++++ Task material

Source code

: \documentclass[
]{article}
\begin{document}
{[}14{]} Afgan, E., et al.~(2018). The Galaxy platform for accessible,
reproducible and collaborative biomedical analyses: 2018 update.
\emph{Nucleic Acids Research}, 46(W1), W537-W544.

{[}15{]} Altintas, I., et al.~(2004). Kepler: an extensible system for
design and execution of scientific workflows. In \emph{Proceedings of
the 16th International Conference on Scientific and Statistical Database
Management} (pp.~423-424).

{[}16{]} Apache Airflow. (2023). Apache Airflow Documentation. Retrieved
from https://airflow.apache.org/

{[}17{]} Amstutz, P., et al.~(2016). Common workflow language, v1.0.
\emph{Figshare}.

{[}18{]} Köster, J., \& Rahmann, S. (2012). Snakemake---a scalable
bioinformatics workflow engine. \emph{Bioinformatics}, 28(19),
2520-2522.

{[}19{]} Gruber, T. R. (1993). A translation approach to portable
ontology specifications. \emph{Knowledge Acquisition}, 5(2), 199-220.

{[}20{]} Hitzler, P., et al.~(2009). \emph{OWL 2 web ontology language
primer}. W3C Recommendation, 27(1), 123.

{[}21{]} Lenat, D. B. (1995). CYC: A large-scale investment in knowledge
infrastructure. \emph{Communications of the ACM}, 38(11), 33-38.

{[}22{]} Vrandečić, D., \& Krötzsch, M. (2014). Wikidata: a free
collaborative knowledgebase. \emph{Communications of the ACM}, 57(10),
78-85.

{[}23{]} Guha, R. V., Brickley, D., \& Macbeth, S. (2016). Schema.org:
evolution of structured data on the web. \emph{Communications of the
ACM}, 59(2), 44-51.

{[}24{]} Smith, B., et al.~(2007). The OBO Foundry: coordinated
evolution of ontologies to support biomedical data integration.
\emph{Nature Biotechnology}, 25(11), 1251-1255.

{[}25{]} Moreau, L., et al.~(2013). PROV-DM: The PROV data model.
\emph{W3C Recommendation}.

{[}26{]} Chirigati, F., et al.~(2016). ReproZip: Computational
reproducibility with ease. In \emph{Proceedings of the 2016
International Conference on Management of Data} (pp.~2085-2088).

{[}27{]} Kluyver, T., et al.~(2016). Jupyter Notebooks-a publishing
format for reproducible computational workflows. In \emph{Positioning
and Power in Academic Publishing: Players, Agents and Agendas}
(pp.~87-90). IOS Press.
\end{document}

++++++++

▶ [What is being asked]
Would you copy all lines in the records where the string "collaborative" appears?

▶ [Response area]
reproducible and collaborative biomedical analyses: 2018 update.
collaborative knowledgebase. \emph{Communications of the ACM}, 57(10),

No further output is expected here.